Creating intelligent products has long been a staple of consumer technology providers. Think no further than the Apple Watch and iPhone. But the concept has been slower to take root in the B2B technology sector among makers of semiconductor parts, enterprise software, digital marketplaces and platforms, to name a few.

Now, two forces are uniting to make intelligent business products a priority. One is the recognition that, amid the dramatic shift to remote work in the pandemic, businesses need new ways to capture the voice of the corporate customer. The other is the growing realization among B2B technology providers that data from their products can drive competitive advantage.

By taking advantage of continuous data collection and AI-driven analytics, B2B technology providers can better anticipate customer needs and make proactive recommendations. The result is greater competitive differentiation in the enterprise marketplace. 

Behind the Change in Attitude

While 2020 has served as the tipping point, technology companies have been laying the groundwork for embedding intelligence into B2B products and services for a while. More companies are migrating applications and data to the cloud, so gathering usage details is easier. With improved cloud security, including tighter encryption and data privacy controls, B2B customers are more willing to permit the collection of their company data, particularly when they experience a payoff in the form of improvements to the products and services they use regularly.  

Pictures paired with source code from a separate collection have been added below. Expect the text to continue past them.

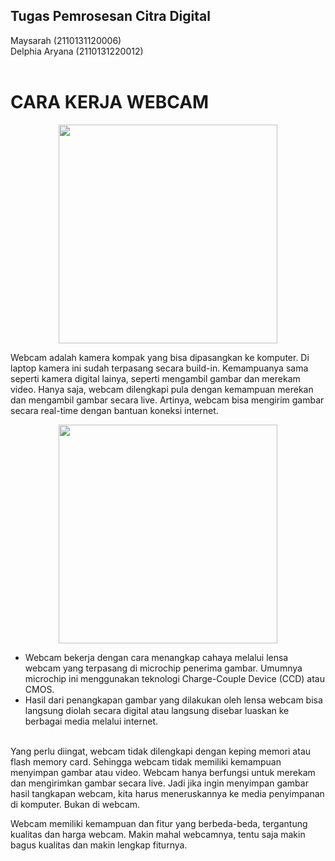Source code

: ## Tugas Pemrosesan Citra Digital
Maysarah (2110131120006) <br>
Delphia Aryana (2110131220012)
<br><br>

# CARA KERJA WEBCAM
<p align="center"><img width="350" src="https://i0.wp.com/www.jurnalponsel.com/wp-content/uploads/2018/07/Webcam.jpg?ssl=1"></p>

Webcam adalah kamera kompak yang bisa dipasangkan ke komputer. Di laptop kamera ini sudah terpasang secara build-in. Kemampuanya sama seperti kamera digital lainya, seperti mengambil gambar dan merekam video. Hanya saja, webcam dilengkapi pula dengan kemampuan merekan dan mengambil gambar secara live. Artinya, webcam bisa mengirim gambar secara real-time dengan bantuan koneksi internet. <br>

<p align="center"><img width="350" src="https://i0.wp.com/www.jurnalponsel.com/wp-content/uploads/2018/07/Cara-Kerja-Webcame-Lengkap.jpg?w=600&ssl=1"></p>

- Webcam bekerja dengan cara menangkap cahaya melalui lensa webcam yang terpasang di microchip penerima gambar. Umumnya microchip ini menggunakan teknologi Charge-Couple Device (CCD) atau CMOS.
- Hasil dari penangkapan gambar yang dilakukan oleh lensa webcam bisa langsung diolah secara digital atau langsung disebar luaskan ke berbagai media melalui internet.<br><br>

Yang perlu diingat, webcam tidak dilengkapi dengan keping memori atau flash memory card. Sehingga webcam tidak memiliki kemampuan menyimpan gambar atau video. Webcam hanya berfungsi untuk merekam dan mengirimkan gambar secara live. Jadi jika ingin menyimpan gambar hasil tangkapan webcam, kita harus meneruskannya ke media penyimpanan di komputer. Bukan di webcam.

Webcam memiliki kemampuan dan fitur yang berbeda-beda, tergantung kualitas dan harga webcam. Makin mahal webcamnya, tentu saja makin bagus kualitas dan makin lengkap fiturnya.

Equally influential is the growing consumerization of the B2B customer environment. As millennials emerge as business leaders, they expect a personalized customer experience (CX) in their business software that bears a closer resemblance to the tap-and-swipe convenience they’re accustomed to as consumers. Most don’t find it: Fewer than 30% of B2B customers say suppliers provide an excellent CX. Northwestern University found that while B2B business leaders identify CX as a priority, their organizations lack the feedback tools, metrics and processes to deliver a differentiated experience.

Intelligent products can help close the enterprise CX gap. For B2B system providers, embedding intelligence will require a few changes:

  • Reestablishing how they collect data and making product engineering changes that embrace advanced forms of artificial intelligence, like machine learning.
  • Beefing up platforms and processes to support increased data volumes. Businesses need a distinctly different data platform from the ones used for customer service and marketing insights. These more robust platforms need to churn through millions of field logs and manage a higher frequency of data collection, in addition to applying analytics that can handle the volume, variety and velocity of data.
  • Ensuring customer buy-in. Successful intelligence is built on the consent and confidence of the companies using the products and services. Based on our client experiences, B2B customers have grown more receptive to sharing information as long as they perceive a clear benefit from doing so, such as improved CX, operational resilience or regulatory compliance.

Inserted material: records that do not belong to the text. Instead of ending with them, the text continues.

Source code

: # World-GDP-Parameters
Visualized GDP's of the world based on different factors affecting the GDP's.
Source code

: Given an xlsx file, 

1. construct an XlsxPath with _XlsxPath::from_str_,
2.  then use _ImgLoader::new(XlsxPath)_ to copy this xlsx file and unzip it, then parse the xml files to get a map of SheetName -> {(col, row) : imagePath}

How Companies Are Getting It Done

We partnered with a cloud-based software company that sought to improve the CX of its enterprise application and, as a result, reduce customer churn. To better view the behavior of its installed base, it captured customers’ clicks and usage data. By using detailed trend analyses of the application, the support teams could spot under-used features and proactively educate customers through web prompts to ensure they understood the application’s full range of capabilities, generating a better CX. Data on declining usage also highlighted accounts potentially at risk for churn, enabling sales teams to proactively reach out with personalized offers such as additional training.

A storage device maker took a more iterative approach that eventually expanded its business pipeline. The company began by deploying algorithms in its high-end servers to collect utilization data its engineering team could use to identify and proactively manage bugs. Our team spotted the data’s potential to expand sales. We integrated the system utilization details with the company’s sales system so that when a hard drive reaches 90% capacity, for example, it alerts the sales team, which can then contact the customer about purchasing additional storage. The manufacturer’s business pipeline grew 20% as a result of the proactive cross-sell and upsell opportunities and end-of-life scenarios for platform upgrades.

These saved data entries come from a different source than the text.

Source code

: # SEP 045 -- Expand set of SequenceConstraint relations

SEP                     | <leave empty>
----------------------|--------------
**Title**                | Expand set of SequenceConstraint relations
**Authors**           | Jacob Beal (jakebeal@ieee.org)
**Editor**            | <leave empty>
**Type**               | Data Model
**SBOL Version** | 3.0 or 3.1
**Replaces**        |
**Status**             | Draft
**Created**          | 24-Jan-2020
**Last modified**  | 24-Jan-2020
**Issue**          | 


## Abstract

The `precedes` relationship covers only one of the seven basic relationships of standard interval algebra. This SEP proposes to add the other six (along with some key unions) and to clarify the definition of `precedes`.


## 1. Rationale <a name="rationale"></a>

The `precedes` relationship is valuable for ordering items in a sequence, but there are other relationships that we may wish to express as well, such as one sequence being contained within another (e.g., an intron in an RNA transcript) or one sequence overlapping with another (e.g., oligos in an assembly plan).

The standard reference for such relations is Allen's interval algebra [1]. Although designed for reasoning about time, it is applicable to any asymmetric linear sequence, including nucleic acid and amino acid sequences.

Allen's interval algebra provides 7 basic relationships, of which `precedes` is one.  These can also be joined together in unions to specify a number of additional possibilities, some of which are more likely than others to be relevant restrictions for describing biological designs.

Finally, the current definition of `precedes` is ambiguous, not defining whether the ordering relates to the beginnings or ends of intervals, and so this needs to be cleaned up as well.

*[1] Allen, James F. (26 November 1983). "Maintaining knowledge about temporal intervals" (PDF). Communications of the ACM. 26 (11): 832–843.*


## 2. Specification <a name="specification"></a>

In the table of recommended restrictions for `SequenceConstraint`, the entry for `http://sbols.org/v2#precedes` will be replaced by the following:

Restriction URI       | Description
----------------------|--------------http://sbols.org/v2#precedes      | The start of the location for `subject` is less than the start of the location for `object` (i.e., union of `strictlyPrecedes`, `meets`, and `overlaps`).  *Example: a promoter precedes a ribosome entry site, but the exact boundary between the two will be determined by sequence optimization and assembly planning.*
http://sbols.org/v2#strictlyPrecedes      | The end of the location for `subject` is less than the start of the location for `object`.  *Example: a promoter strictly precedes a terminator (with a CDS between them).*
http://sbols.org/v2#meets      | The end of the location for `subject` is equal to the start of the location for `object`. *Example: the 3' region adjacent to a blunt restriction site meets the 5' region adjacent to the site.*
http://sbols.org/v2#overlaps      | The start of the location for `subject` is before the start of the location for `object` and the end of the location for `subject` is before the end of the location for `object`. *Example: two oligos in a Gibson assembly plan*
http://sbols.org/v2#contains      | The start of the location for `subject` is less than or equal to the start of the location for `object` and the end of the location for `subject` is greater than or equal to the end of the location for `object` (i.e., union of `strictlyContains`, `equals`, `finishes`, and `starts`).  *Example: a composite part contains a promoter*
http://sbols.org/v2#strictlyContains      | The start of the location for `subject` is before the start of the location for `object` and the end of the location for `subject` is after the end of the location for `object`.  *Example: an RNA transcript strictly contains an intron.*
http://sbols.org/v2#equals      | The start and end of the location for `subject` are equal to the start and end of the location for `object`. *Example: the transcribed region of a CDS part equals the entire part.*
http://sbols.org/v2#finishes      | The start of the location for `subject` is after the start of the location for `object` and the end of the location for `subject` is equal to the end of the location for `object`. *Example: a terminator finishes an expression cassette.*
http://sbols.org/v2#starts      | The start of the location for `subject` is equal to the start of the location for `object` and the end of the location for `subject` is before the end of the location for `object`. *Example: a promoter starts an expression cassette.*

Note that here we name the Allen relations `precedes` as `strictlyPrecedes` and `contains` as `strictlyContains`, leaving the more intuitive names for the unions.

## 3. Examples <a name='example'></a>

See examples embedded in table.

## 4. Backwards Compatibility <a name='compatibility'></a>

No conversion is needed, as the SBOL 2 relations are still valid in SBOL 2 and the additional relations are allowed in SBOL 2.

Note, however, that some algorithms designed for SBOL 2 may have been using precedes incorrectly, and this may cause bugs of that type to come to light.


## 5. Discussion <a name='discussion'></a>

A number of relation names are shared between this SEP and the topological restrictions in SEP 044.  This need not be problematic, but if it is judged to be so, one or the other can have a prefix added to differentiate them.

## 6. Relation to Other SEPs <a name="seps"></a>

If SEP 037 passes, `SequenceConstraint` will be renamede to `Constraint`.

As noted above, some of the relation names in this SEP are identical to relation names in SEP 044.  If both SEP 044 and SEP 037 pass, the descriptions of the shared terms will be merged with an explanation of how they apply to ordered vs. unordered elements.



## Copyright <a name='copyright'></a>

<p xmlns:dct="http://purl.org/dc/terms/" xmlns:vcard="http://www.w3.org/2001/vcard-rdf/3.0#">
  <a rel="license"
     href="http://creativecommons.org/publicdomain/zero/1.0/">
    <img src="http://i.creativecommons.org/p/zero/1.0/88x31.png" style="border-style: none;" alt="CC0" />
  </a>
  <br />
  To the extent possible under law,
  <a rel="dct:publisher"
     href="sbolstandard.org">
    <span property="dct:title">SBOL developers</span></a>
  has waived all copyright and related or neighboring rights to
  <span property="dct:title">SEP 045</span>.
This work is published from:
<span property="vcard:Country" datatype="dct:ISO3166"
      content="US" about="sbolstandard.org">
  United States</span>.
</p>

Even more profitable for the manufacturer was the discovery that it could package the usage data into a new tier of value-added diagnostics and service reports that enterprise customers would pay more for. The premium service tier generated $100 million in new revenue.

Other B2B providers have found competitive advantage by using intelligence to tackle simpler use cases, such as gathering operational metrics. For example, a digital software security company found itself experiencing the downside of success when its application’s brisk sales were accompanied by usage outside of the terms of its subscriptions. Intelligent mapping of deployment patterns understand how its software was being used and identify non-compliant customers, resulting in higher renewal rates.

By creating more intelligent products and services, B2B providers can create the CX and proactive recommendations needed to give themselves and their customers a competitive edge.